About this exercise -
Copy every record exactly as it stands. Leave the pictures out.

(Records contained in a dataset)

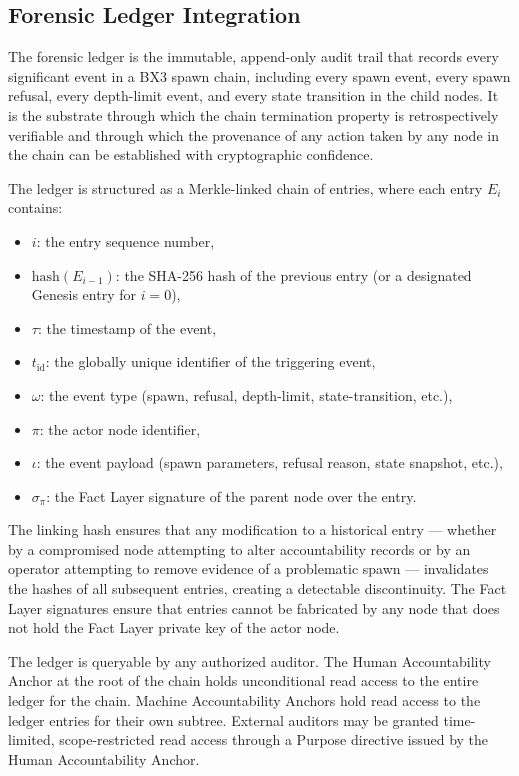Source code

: \subsection{Forensic Ledger Integration}

The forensic ledger is the immutable, append-only audit trail that records every significant event in a BX3 spawn chain, including every spawn event, every spawn refusal, every depth-limit event, and every state transition in the child nodes. It is the substrate through which the chain termination property is retrospectively verifiable and through which the provenance of any action taken by any node in the chain can be established with cryptographic confidence.

The ledger is structured as a Merkle-linked chain of entries, where each entry $E_i$ contains:

\begin{itemize}\itemsep0pt
\item $i$: the entry sequence number,
\item $\text{hash}(E_{i-1})$: the SHA-256 hash of the previous entry (or a designated Genesis entry for $i=0$),
\item $\tau$: the timestamp of the event,
\item $t_{\text{id}}$: the globally unique identifier of the triggering event,
\item $\omega$: the event type (spawn, refusal, depth-limit, state-transition, etc.),
\item $\pi$: the actor node identifier,
\item $\iota$: the event payload (spawn parameters, refusal reason, state snapshot, etc.),
\item $\sigma_\pi$: the Fact Layer signature of the parent node over the entry.
\end{itemize}

The linking hash ensures that any modification to a historical entry — whether by a compromised node attempting to alter accountability records or by an operator attempting to remove evidence of a problematic spawn — invalidates the hashes of all subsequent entries, creating a detectable discontinuity. The Fact Layer signatures ensure that entries cannot be fabricated by any node that does not hold the Fact Layer private key of the actor node.

The ledger is queryable by any authorized auditor. The Human Accountability Anchor at the root of the chain holds unconditional read access to the entire ledger for the chain. Machine Accountability Anchors hold read access to the ledger entries for their own subtree. External auditors may be granted time-limited, scope-restricted read access through a Purpose directive issued by the Human Accountability Anchor.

Exercise solution -
Source code

: \subsection{Forensic Ledger Integration}

The forensic ledger is the immutable, append-only audit trail that records every significant event in a BX3 spawn chain, including every spawn event, every spawn refusal, every depth-limit event, and every state transition in the child nodes. It is the substrate through which the chain termination property is retrospectively verifiable and through which the provenance of any action taken by any node in the chain can be established with cryptographic confidence.

The ledger is structured as a Merkle-linked chain of entries, where each entry $E_i$ contains:

\begin{itemize}\itemsep0pt
\item $i$: the entry sequence number,
\item $\text{hash}(E_{i-1})$: the SHA-256 hash of the previous entry (or a designated Genesis entry for $i=0$),
\item $\tau$: the timestamp of the event,
\item $t_{\text{id}}$: the globally unique identifier of the triggering event,
\item $\omega$: the event type (spawn, refusal, depth-limit, state-transition, etc.),
\item $\pi$: the actor node identifier,
\item $\iota$: the event payload (spawn parameters, refusal reason, state snapshot, etc.),
\item $\sigma_\pi$: the Fact Layer signature of the parent node over the entry.
\end{itemize}

The linking hash ensures that any modification to a historical entry — whether by a compromised node attempting to alter accountability records or by an operator attempting to remove evidence of a problematic spawn — invalidates the hashes of all subsequent entries, creating a detectable discontinuity. The Fact Layer signatures ensure that entries cannot be fabricated by any node that does not hold the Fact Layer private key of the actor node.

The ledger is queryable by any authorized auditor. The Human Accountability Anchor at the root of the chain holds unconditional read access to the entire ledger for the chain. Machine Accountability Anchors hold read access to the ledger entries for their own subtree. External auditors may be granted time-limited, scope-restricted read access through a Purpose directive issued by the Human Accountability Anchor.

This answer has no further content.